Only a few weeks ago, officials in Florida announced that mosquito control efforts had already commenced. Health officials are emphasizing the importance of mosquito repellent use, and state-employed pest control professionals are making sure to take a more aggressive approach toward anti-mosquito projects during 2018. It goes without saying that many people in Florida are still recovering from the Zika outbreaks that occurred a couple of years back. Memories of Zika’s presence within the state are still fresh in many resident’s minds. Nobody in Florida is willing to take even the remotest risk when it comes to mosquito control preparation this year. During the years of 2015 and 2016, Floridians were caught off-guard by the arrival of Zika. Naturally, pest control researchers aimed to establish new, improved, more accessible and ultimately more effective forms of mosquito control in order to be better prepared for future mosquito-borne disease outbreaks in the state. Well, to put it simply, many scientists concerned with pest control have succeeded at establishing creative, novel, strange and possibly more effective methods of mosquito control. One of these methods involves fish, but there is disagreement about which species of fish should be used to control mosquito populations.


A couple of weeks back, officials within Florida announced that residents could recieve fish for use in their own mosquito control efforts at home.

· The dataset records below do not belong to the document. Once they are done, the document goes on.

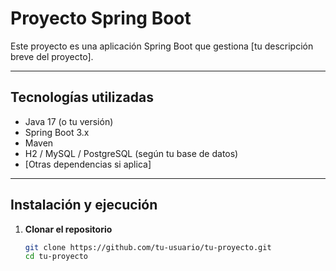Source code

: # Proyecto Spring Boot

Este proyecto es una aplicación Spring Boot que gestiona [tu descripción breve del proyecto].

---

## Tecnologías utilizadas

- Java 17 (o tu versión)
- Spring Boot 3.x
- Maven
- H2 / MySQL / PostgreSQL (según tu base de datos)
- [Otras dependencias si aplica]

---

## Instalación y ejecución

1. **Clonar el repositorio**

   ```bash
   git clone https://github.com/tu-usuario/tu-proyecto.git
   cd tu-proyecto
   ```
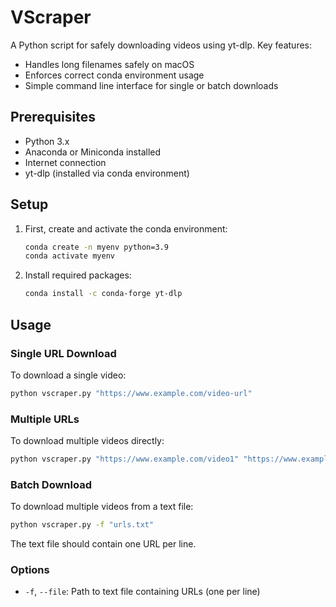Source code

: # VScraper

A Python script for safely downloading videos using yt-dlp. Key features:
- Handles long filenames safely on macOS
- Enforces correct conda environment usage
- Simple command line interface for single or batch downloads

## Prerequisites

- Python 3.x
- Anaconda or Miniconda installed
- Internet connection
- yt-dlp (installed via conda environment)

## Setup

1. First, create and activate the conda environment:
   ```bash
   conda create -n myenv python=3.9
   conda activate myenv
   ```

2. Install required packages:
   ```bash
   conda install -c conda-forge yt-dlp
   ```

## Usage

### Single URL Download
To download a single video:
```bash
python vscraper.py "https://www.example.com/video-url"
```

### Multiple URLs
To download multiple videos directly:
```bash
python vscraper.py "https://www.example.com/video1" "https://www.example.com/video2"
```

### Batch Download
To download multiple videos from a text file:
```bash
python vscraper.py -f "urls.txt"
```
The text file should contain one URL per line.

### Options
- `-f`, `--file`: Path to text file containing URLs (one per line)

This strange idea actually makes sense, as the fish are well known mosquito predators, and they can easily be placed within containers of standing water located on people’s property in order to combat larvae development. This blog even produced an article about Florida’s ambitious mosquito control method two weeks ago, but since then, improvements in this particular mosquito control method have been made.


The type of fish species that Florida officials were giving away are known as mosquitofish. Scientists in Tucson, Arizona claim that mosquito fish, although predators of mosquito larvae, are not ideal because they themselves are considered invasive pests in America. This is why researchers in Tucson have altered the method slightly by swapping mosquito fish with Gila topminnows. Gila topminnows are preferable for mosquito-control purposes since they are native to North America, and they also consume mosquito larvae just as rapidly as mosquito fish. In addition to that, Gila topminnows can also tolerate a greater range of temperatures than mosquito fish. At the moment, officials in Arizona are planning on releasing these mosquito-eating marine creatures into waterways and even swimming pools that have become havens for mosquito larvae.


Do you think that Gila topminnows are just as effective at destroying mosquito larvae as mosquito fish?